Andre Leon Talley, Anna Wintour, Demna Gvaslia, Dries Van Noten, Erdem Moralioglu, fashion, Forces of Fashion, Francesco Risso, Heron Preston, John Galliano, Joseph Altuzarra, Kevin Systrom, Marc Jacobs, Michael Kors, New York City, Rihanna, Simon Porte Jacquemus, Stella McCartney, Victoria Beckham, Virgil Abloh, Vogue
October 13, 2017
The following is a press release from Vogue:
Vogue has concluded its inaugural Forces of Fashion conference. The conference was the first event of its kind: for one day only in New York City (October 12, 2017), a series of intimate and informative dialogues between some of today’s most talented designers and the editors of Vogue took place. These conversations were no holds barred conversations and nothing was off the table; everything about what it means to be designing and working in 2017 was up for discussion. The day was sponsored by American Airlines, HP, and Milk.

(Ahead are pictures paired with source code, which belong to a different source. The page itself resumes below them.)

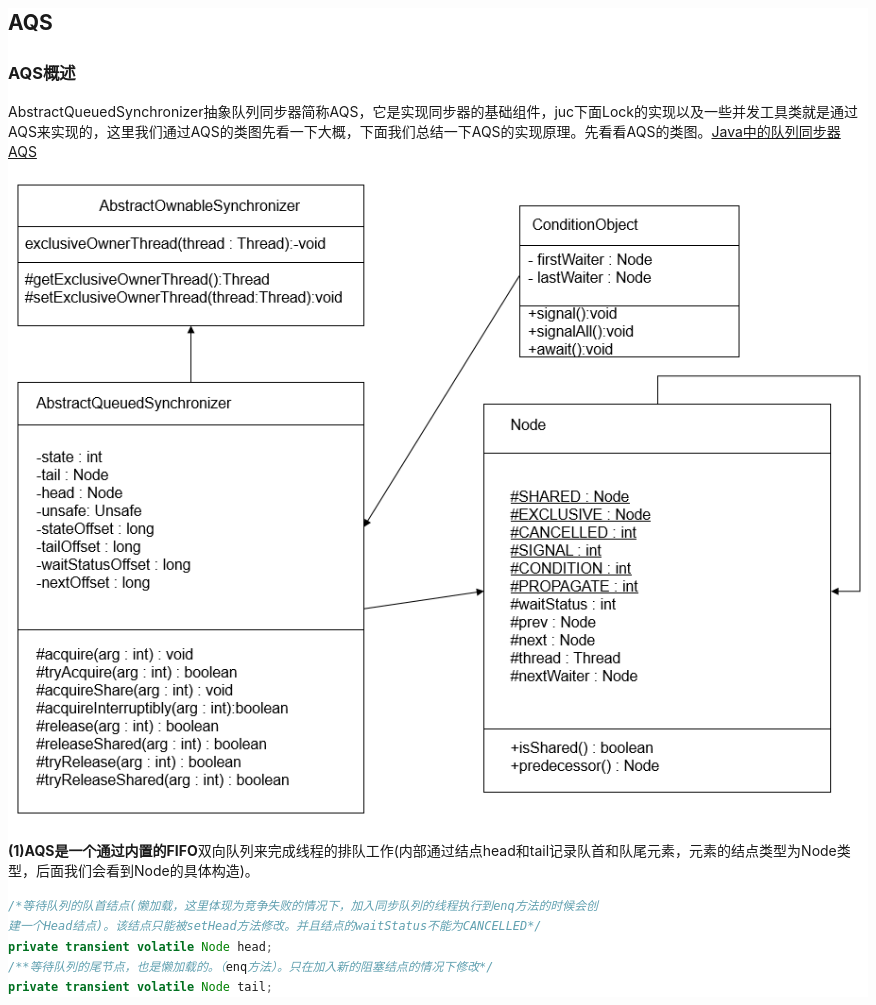 ## AQS

### AQS概述  

​	AbstractQueuedSynchronizer抽象队列同步器简称AQS，它是实现同步器的基础组件，juc下面Lock的实现以及一些并发工具类就是通过AQS来实现的，这里我们通过AQS的类图先看一下大概，下面我们总结一下AQS的实现原理。先看看AQS的类图。[Java中的队列同步器AQS](https://www.cnblogs.com/fsmly/p/10701109.html)

![aqs-class](../../../assert/aqs-class.png)

​	**(1)**AQS是一个通过内置的**FIFO**双向队列来完成线程的排队工作(内部通过结点head和tail记录队首和队尾元素，元素的结点类型为Node类型，后面我们会看到Node的具体构造)。

```java
/*等待队列的队首结点(懒加载，这里体现为竞争失败的情况下，加入同步队列的线程执行到enq方法的时候会创
建一个Head结点)。该结点只能被setHead方法修改。并且结点的waitStatus不能为CANCELLED*/
private transient volatile Node head;
/**等待队列的尾节点，也是懒加载的。（enq方法）。只在加入新的阻塞结点的情况下修改*/
private transient volatile Node tail;
```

After a whirlwind day of fashion talk (both colloquial and cerebral), Vogue’s first ever conference Forces of Fashion ended with clinks of champagne flutes. Seven hours prior, however, it was Vogue editor-in-chief and Condé Nast artistic director Anna Wintour who delivered a toast of her own. “Forces of Fashion is a testament, I think, to our capacity for change,” she announced in her morning address. “This is our 125th anniversary year, which marks a long time for any magazine to stay relevant and interesting.”

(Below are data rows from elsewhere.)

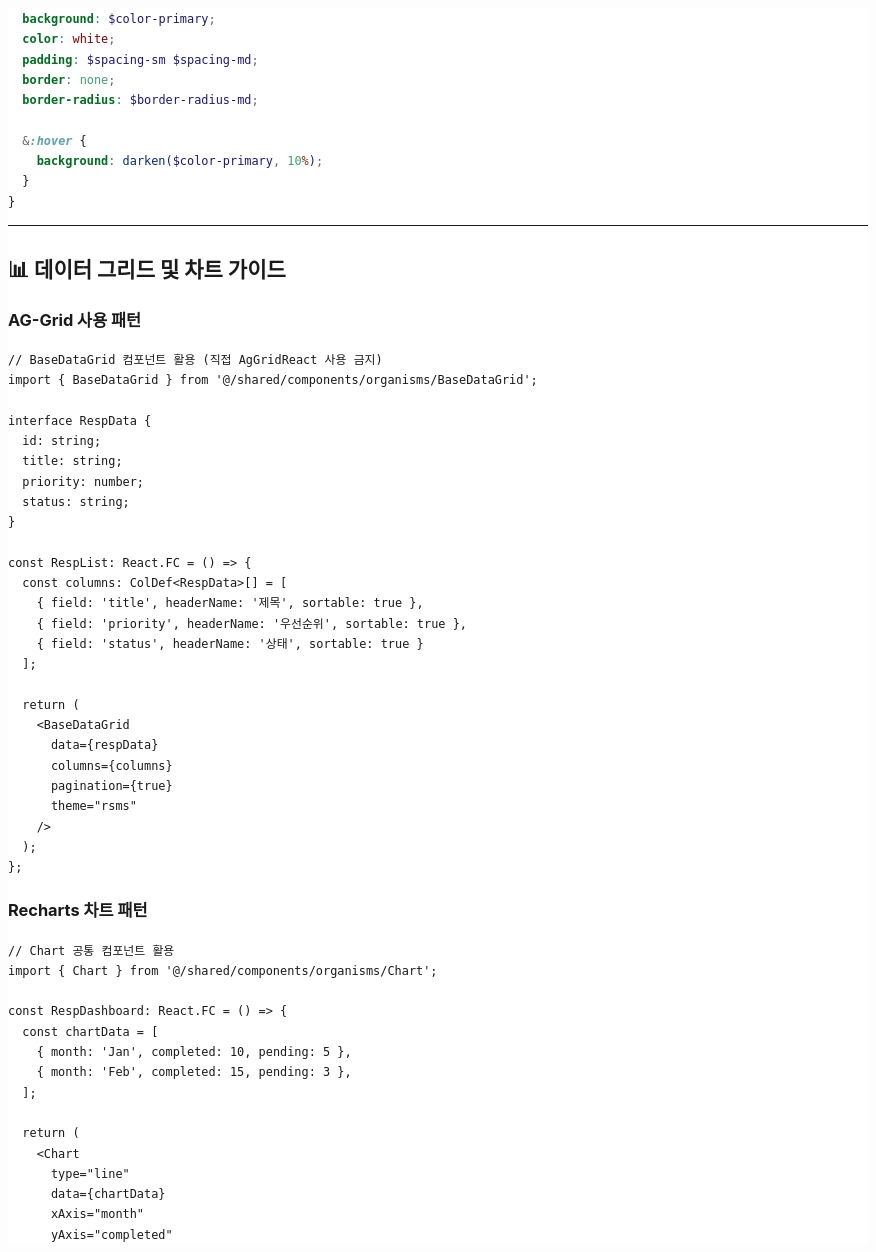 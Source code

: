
 ```scss
  background: $color-primary;
  color: white;
  padding: $spacing-sm $spacing-md;
  border: none;
  border-radius: $border-radius-md;
  
  &:hover {
    background: darken($color-primary, 10%);
  }
}
```

---

## 📊 데이터 그리드 및 차트 가이드

### AG-Grid 사용 패턴
```tsx
// BaseDataGrid 컴포넌트 활용 (직접 AgGridReact 사용 금지)
import { BaseDataGrid } from '@/shared/components/organisms/BaseDataGrid';

interface RespData {
  id: string;
  title: string;
  priority: number;
  status: string;
}

const RespList: React.FC = () => {
  const columns: ColDef<RespData>[] = [
    { field: 'title', headerName: '제목', sortable: true },
    { field: 'priority', headerName: '우선순위', sortable: true },
    { field: 'status', headerName: '상태', sortable: true }
  ];

  return (
    <BaseDataGrid
      data={respData}
      columns={columns}
      pagination={true}
      theme="rsms"
    />
  );
};
```

### Recharts 차트 패턴
```tsx
// Chart 공통 컴포넌트 활용
import { Chart } from '@/shared/components/organisms/Chart';

const RespDashboard: React.FC = () => {
  const chartData = [
    { month: 'Jan', completed: 10, pending: 5 },
    { month: 'Feb', completed: 15, pending: 3 },
  ];

  return (
    <Chart
      type="line"
      data={chartData}
      xAxis="month"
      yAxis="completed"
```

In the spirit of embracing the now, the audience included both guests (360 including students) who took their seats at 15th Street’s Milk Studios and conference-goers who streamed the experience via Facebook live. Those IRL attendees received little red pamphlets which contained the day’s program-–a fashionable assortment with back-to-back conversations from the likes of (in chronological order) Stella McCartney, Dries Van Noten, Marc Jacobs, Kevin Systrom (Instagram), Michael Kors,Francesco Risso (Marni), Natacha-Ramsay Levi (Chloe), Joseph Altuzarra, Erdem Moralioglu, Simon Porte Jacquemus,Victoria Beckham, John Galliano, Virgil Abloh, Heron Preston, Demna Gvaslia, and Rihanna.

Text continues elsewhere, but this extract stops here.